By the time Mary was a teenager, she became employed in her mother’s nursery and florist business, and continued to do so after graduating high school. It may have been while she was on the job behind the counter or making deliveries that she met the man who was to be her one and only husband. He was Paul Russell Abel, a son of Robert Carl Abel and Margaret Dotts, Paul had been born 19 January 1915 in Shannon City, Union County, IA. The wedding took place 8 December 1936 in Little Rock.

During the early years of the marriage Mary and Paul (shown at right in 1938) moved about somewhat -- though little could compare to the transient lifestyle Paul had experienced as a child. His father had been a mechanic and a salesman of auto parts whose job frequently required the whole household to relocate. By the time he wed Mary, Paul had become familiar with many parts of Iowa, as well as Chicago, IL and then Arkansas. During the World War II era, Mary and Paul resided in Vicksburg, Warren County, MS. That was where (and when) both their sons were born.

The Navy mustered out a great many of its young men on Pearl Harbor Day, 1945, whether or not they had fulfilled a standard term of enlistment. Paul was part of that throng. He would go on to serve in the Navy Reserve for several years, but he did not take up that obligation until the spring of 1947. In the meantime, Mary and Paul were able to reestablish themselves as a civilian couple. At first they did so in Vicksburg, but in the late 1940s, Paul received an offer to manage the newly-built Shawnee Mills Wholesale facility in Elgin, TX, a suburb of Austin. The couple moved, and quickly found they liked Elgin a great deal. They would continue to be residents of the immediate area for the rest of their lives, purchasing their first home there two years after their arrival. After a small number of further changes of address, they found a piece of property they particularly liked, upon which they had a house built specifically for them. Over the years they made many improvements -- in fact, they were in a sense forced to do so in that when they first acquired the lot, curbs did not exist along the street side, and their driveway was made of dirt.

In the first part of the 1960s, both sons went off to Southwestern University. The eldest, after time away in his twenties, returned to Elgin and became a horse breeder and cattle rancher, remaining in the area for good. The other, after a Navy career spent largely in Japan, became employed by Exxon and variously resided in such disparate locales as Texas, Wisconsin, Wyoming, and Australia. Both married while in their twenties, and both became fathers. Mary thereby became a grandmother, though because she herself had not become a mother until she was on the cusp of turning thirty, she was in her fifties before her first grandchild was born.

In middle age, Mary was not only one of the key relatives looking out for her own mother in her last years, but also played this role for her aunts Ethel Brown Cannon and Ada Brown Luton, both of whom were like Lulu in that they had been widowed young and had never remarried.

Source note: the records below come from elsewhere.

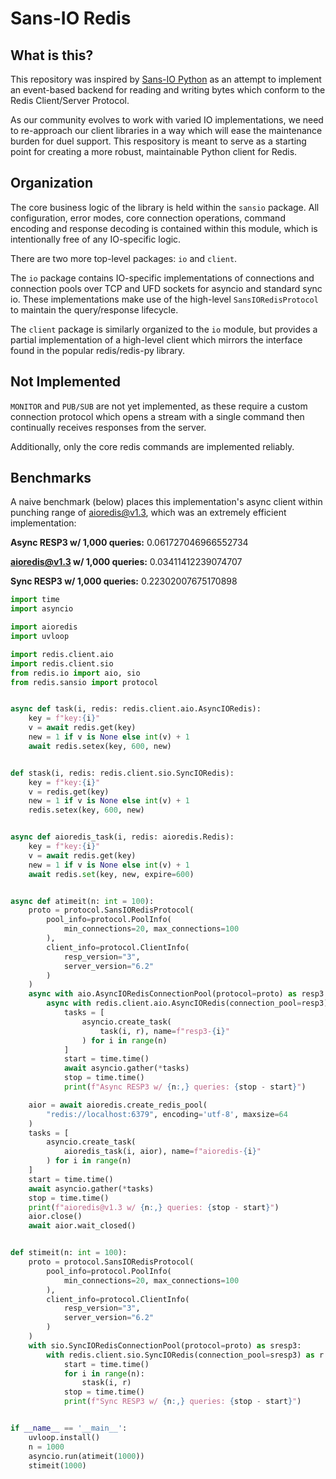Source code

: # Sans-IO Redis

## What is this?

This repository was inspired by [Sans-IO Python](https://sans-io.readthedocs.io/) as 
an attempt to implement an event-based backend for reading and writing bytes which 
conform to the Redis Client/Server Protocol.

As our community evolves to work with varied IO implementations, we need to 
re-approach our client libraries in a way which will ease the maintenance burden for 
duel support. This respository is meant to serve as a starting point for creating a 
more robust, maintainable Python client for Redis.

## Organization

The core business logic of the library is held within the `sansio` package. All 
configuration, error modes, core connection operations, command encoding and 
response decoding is contained within this module, which is intentionally free of 
any IO-specific logic.

There are two more top-level packages: `io` and `client`.

The `io` package contains IO-specific implementations of connections and connection 
pools over TCP and UFD sockets for asyncio and standard sync io. These 
implementations make use of the high-level `SansIORedisProtocol` to maintain the 
query/response lifecycle.

The `client` package is similarly organized to the `io` module, but provides a 
partial implementation of a high-level client which mirrors the interface found in 
the popular redis/redis-py library.


## Not Implemented

`MONITOR` and `PUB/SUB` are not yet implemented, as these require a custom 
connection protocol which opens a stream with a single command then continually 
receives responses from the server.

Additionally, only the core redis commands are implemented reliably.


## Benchmarks

A naive benchmark (below) places this implementation's async client within punching 
range of aioredis@v1.3, which was an extremely efficient implementation:

**Async RESP3 w/ 1,000 queries:** 0.061727046966552734 

**aioredis@v1.3 w/ 1,000 queries:** 0.03411412239074707 

**Sync RESP3 w/ 1,000 queries:** 0.22302007675170898

```python
import time
import asyncio

import aioredis
import uvloop

import redis.client.aio
import redis.client.sio
from redis.io import aio, sio
from redis.sansio import protocol


async def task(i, redis: redis.client.aio.AsyncIORedis):
    key = f"key:{i}"
    v = await redis.get(key)
    new = 1 if v is None else int(v) + 1
    await redis.setex(key, 600, new)


def stask(i, redis: redis.client.sio.SyncIORedis):
    key = f"key:{i}"
    v = redis.get(key)
    new = 1 if v is None else int(v) + 1
    redis.setex(key, 600, new)


async def aioredis_task(i, redis: aioredis.Redis):
    key = f"key:{i}"
    v = await redis.get(key)
    new = 1 if v is None else int(v) + 1
    await redis.set(key, new, expire=600)


async def atimeit(n: int = 100):
    proto = protocol.SansIORedisProtocol(
        pool_info=protocol.PoolInfo(
            min_connections=20, max_connections=100
        ),
        client_info=protocol.ClientInfo(
            resp_version="3",
            server_version="6.2"
        )
    )
    async with aio.AsyncIORedisConnectionPool(protocol=proto) as resp3:
        async with redis.client.aio.AsyncIORedis(connection_pool=resp3) as r:
            tasks = [
                asyncio.create_task(
                    task(i, r), name=f"resp3-{i}"
                ) for i in range(n)
            ]
            start = time.time()
            await asyncio.gather(*tasks)
            stop = time.time()
            print(f"Async RESP3 w/ {n:,} queries: {stop - start}")

    aior = await aioredis.create_redis_pool(
        "redis://localhost:6379", encoding='utf-8', maxsize=64
    )
    tasks = [
        asyncio.create_task(
            aioredis_task(i, aior), name=f"aioredis-{i}"
        ) for i in range(n)
    ]
    start = time.time()
    await asyncio.gather(*tasks)
    stop = time.time()
    print(f"aioredis@v1.3 w/ {n:,} queries: {stop - start}")
    aior.close()
    await aior.wait_closed()


def stimeit(n: int = 100):
    proto = protocol.SansIORedisProtocol(
        pool_info=protocol.PoolInfo(
            min_connections=20, max_connections=100
        ),
        client_info=protocol.ClientInfo(
            resp_version="3",
            server_version="6.2"
        )
    )
    with sio.SyncIORedisConnectionPool(protocol=proto) as sresp3:
        with redis.client.sio.SyncIORedis(connection_pool=sresp3) as r:
            start = time.time()
            for i in range(n):
                stask(i, r)
            stop = time.time()
            print(f"Sync RESP3 w/ {n:,} queries: {stop - start}")


if __name__ == '__main__':
    uvloop.install()
    n = 1000
    asyncio.run(atimeit(1000))
    stimeit(1000)

```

Mary was also an important part of the life of her first cousin Hazel Cannon Rodgers. Mary was in effect Hazel’s heir at least in terms of family memorabilia, though ultimately did not personally fulfill that duty because in the long run Hazel survived Mary by a few months despite being eight years her senior.

Mary’s health declined early by the standards of the Martin-Strader clan -- she was only in her seventies when she was obliged to enter a rest home. She passed away Sunday, 2 September 1990 in Austin. Her remains were interred 5 September 1990 at Elgin Cemetery. Paul survived her by nearly four years. He remarried in the summer of 1991, but then perished 1 August 1994 only three years into that union. His second wife, though well into her nineties, still survives as of 2019.


Descendants of Mary Juanita Seay and Paul Russell Abel

Details of Generation Five -- the great-great-grandchildren of Nathaniel Martin and Hannah Strader -- are kept off-line. However, we can say Mary’s line consists of two children, three grandchildren, and five great-grandchildren. (This tally omits two step-grandchildren and their progeny.)